▶ _TRY IT_:
Only a number is expected: how many lines in the data below contain the word "você".
━━━━━ MATERIAL FOR THIS EXERCISE
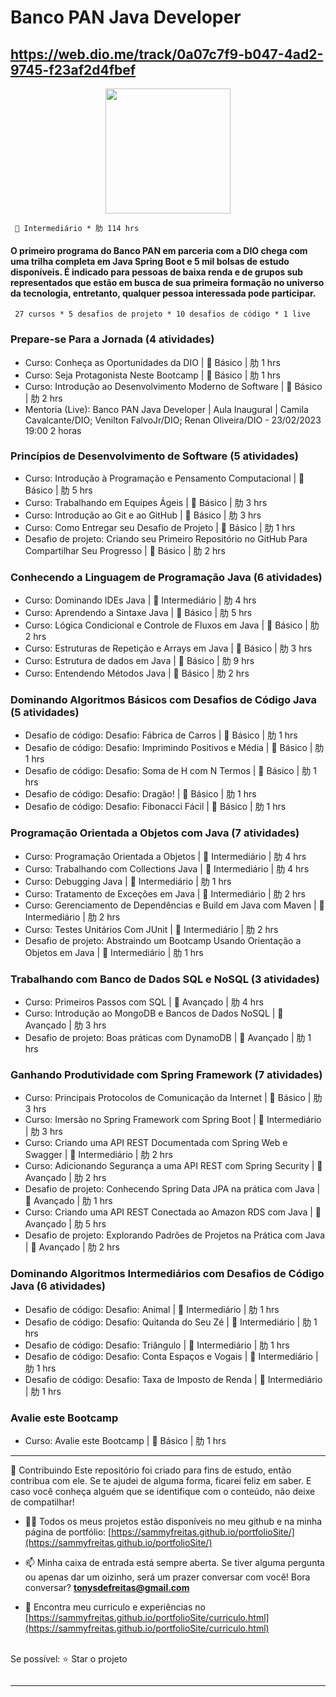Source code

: # Banco PAN Java Developer
https://web.dio.me/track/0a07c7f9-b047-4ad2-9745-f23af2d4fbef
---------------------------------------------------------------------------------------------------
<div align="center"><img height="200em" src="https://user-images.githubusercontent.com/93049899/218183912-ef8df551-0b66-4ef0-afbc-7aa553c67b5c.png"/></div>

      Intermediário * 肋 114 hrs

#### O primeiro programa do Banco PAN em parceria com a DIO chega com uma trilha completa em Java Spring Boot e 5 mil bolsas de estudo disponíveis. É indicado para pessoas de baixa renda e de grupos sub representados que estão em busca de sua primeira formação no universo da tecnologia, entretanto, qualquer pessoa interessada pode participar.

     27 cursos * 5 desafios de projeto * 10 desafios de código * 1 live

### Prepare-se Para a Jornada (4 atividades)
* Curso: Conheça as Oportunidades da DIO |  Básico | 肋 1 hrs
* Curso: Seja Protagonista Neste Bootcamp |  Básico | 肋 1 hrs
* Curso: Introdução ao Desenvolvimento Moderno de Software |  Básico | 肋 2 hrs
* Mentoria (Live): Banco PAN Java Developer | Aula Inaugural | Camila Cavalcante/DIO; Venilton FalvoJr/DIO; Renan Oliveira/DIO - 23/02/2023 19:00 2 horas

### Princípios de Desenvolvimento de Software (5 atividades)
* Curso: Introdução à Programação e Pensamento Computacional |  Básico | 肋 5 hrs
* Curso: Trabalhando em Equipes Ágeis |  Básico | 肋 3 hrs
* Curso: Introdução ao Git e ao GitHub |  Básico | 肋 3 hrs
* Curso: Como Entregar seu Desafio de Projeto |  Básico | 肋 1 hrs
* Desafio de projeto: Criando seu Primeiro Repositório no GitHub Para Compartilhar Seu Progresso |  Básico | 肋 2 hrs

### Conhecendo a Linguagem de Programação Java (6 atividades)
* Curso: Dominando IDEs Java |  Intermediário | 肋 4 hrs
* Curso: Aprendendo a Sintaxe Java |  Básico | 肋 5 hrs
* Curso: Lógica Condicional e Controle de Fluxos em Java |  Básico | 肋 2 hrs
* Curso: Estruturas de Repetição e Arrays em Java |  Básico | 肋 3 hrs
* Curso: Estrutura de dados em Java |  Básico | 肋 9 hrs
* Curso: Entendendo Métodos Java |  Básico | 肋 2 hrs

### Dominando Algoritmos Básicos com Desafios de Código Java (5 atividades)
* Desafio de código: Desafio: Fábrica de Carros |  Básico | 肋 1 hrs
* Desafio de código: Desafio: Imprimindo Positivos e Média |  Básico | 肋 1 hrs
* Desafio de código: Desafio: Soma de H com N Termos |  Básico | 肋 1 hrs
* Desafio de código: Desafio: Dragão! |  Básico | 肋 1 hrs
* Desafio de código: Desafio: Fibonacci Fácil |  Básico | 肋 1 hrs

### Programação Orientada a Objetos com Java (7 atividades)
* Curso: Programação Orientada a Objetos |  Intermediário | 肋 4 hrs
* Curso: Trabalhando com Collections Java |  Intermediário | 肋 4 hrs
* Curso: Debugging Java |  Intermediário | 肋 1 hrs
* Curso: Tratamento de Exceções em Java |  Intermediário | 肋 2 hrs
* Curso: Gerenciamento de Dependências e Build em Java com Maven |  Intermediário | 肋 2 hrs
* Curso: Testes Unitários Com JUnit |  Intermediário | 肋 2 hrs
* Desafio de projeto: Abstraindo um Bootcamp Usando Orientação a Objetos em Java |  Intermediário | 肋 1 hrs

### Trabalhando com Banco de Dados SQL e NoSQL (3 atividades)
* Curso: Primeiros Passos com SQL |  Avançado | 肋 4 hrs
* Curso: Introdução ao MongoDB e Bancos de Dados NoSQL |  Avançado | 肋 3 hrs
* Desafio de projeto: Boas práticas com DynamoDB |  Avançado | 肋 1 hrs

### Ganhando Produtividade com Spring Framework (7 atividades)
* Curso: Principais Protocolos de Comunicação da Internet |  Básico | 肋 3 hrs
* Curso: Imersão no Spring Framework com Spring Boot |  Intermediário | 肋 3 hrs
* Curso: Criando uma API REST Documentada com Spring Web e Swagger |  Intermediário | 肋 2 hrs
* Curso: Adicionando Segurança a uma API REST com Spring Security |  Avançado | 肋 2 hrs
* Desafio de projeto: Conhecendo Spring Data JPA na prática com Java |  Avançado | 肋 1 hrs
* Curso: Criando uma API REST Conectada ao Amazon RDS com Java |  Avançado | 肋 5 hrs
* Desafio de projeto: Explorando Padrões de Projetos na Prática com Java |  Avançado | 肋 2 hrs

### Dominando Algoritmos Intermediários com Desafios de Código Java (6 atividades)
* Desafio de código: Desafio: Animal |  Intermediário | 肋 1 hrs
* Desafio de código: Desafio: Quitanda do Seu Zé |  Intermediário | 肋 1 hrs
* Desafio de código: Desafio: Triângulo |  Intermediário | 肋 1 hrs
* Desafio de código: Desafio: Conta Espaços e Vogais |  Intermediário | 肋 1 hrs
* Desafio de código: Desafio: Taxa de Imposto de Renda |  Intermediário | 肋 1 hrs

### Avalie este Bootcamp
* Curso: Avalie este Bootcamp |  Básico | 肋 1 hrs


---------------------------------------------------------------------------------------------------

🤝 Contribuindo Este repositório foi criado para fins de estudo, então contribua com ele. Se te ajudei de alguma forma, ficarei feliz em saber. E caso você conheça alguém que se identifique com o conteúdo, não deixe de compatilhar! 

- 👨‍💻 Todos os meus projetos estão disponíveis no meu github e na minha página de portfólio: [https://sammyfreitas.github.io/portfolioSite/](https://sammyfreitas.github.io/portfolioSite/) 

- 📫 Minha caixa de entrada está sempre aberta. Se tiver alguma pergunta ou apenas dar um oizinho, será um prazer conversar com você! Bora conversar? **tonysdefreitas@gmail.com**

- 📄 Encontra meu curriculo e experiências no [https://sammyfreitas.github.io/portfolioSite/curriculo.html](https://sammyfreitas.github.io/portfolioSite/curriculo.html)


<br>Se possível:  ⭐️ Star o projeto

<img src=" ">

---------------------------------------------------------------------------------------------------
━━━━━━━━━━
▶ _ANSWER SPACE_:
2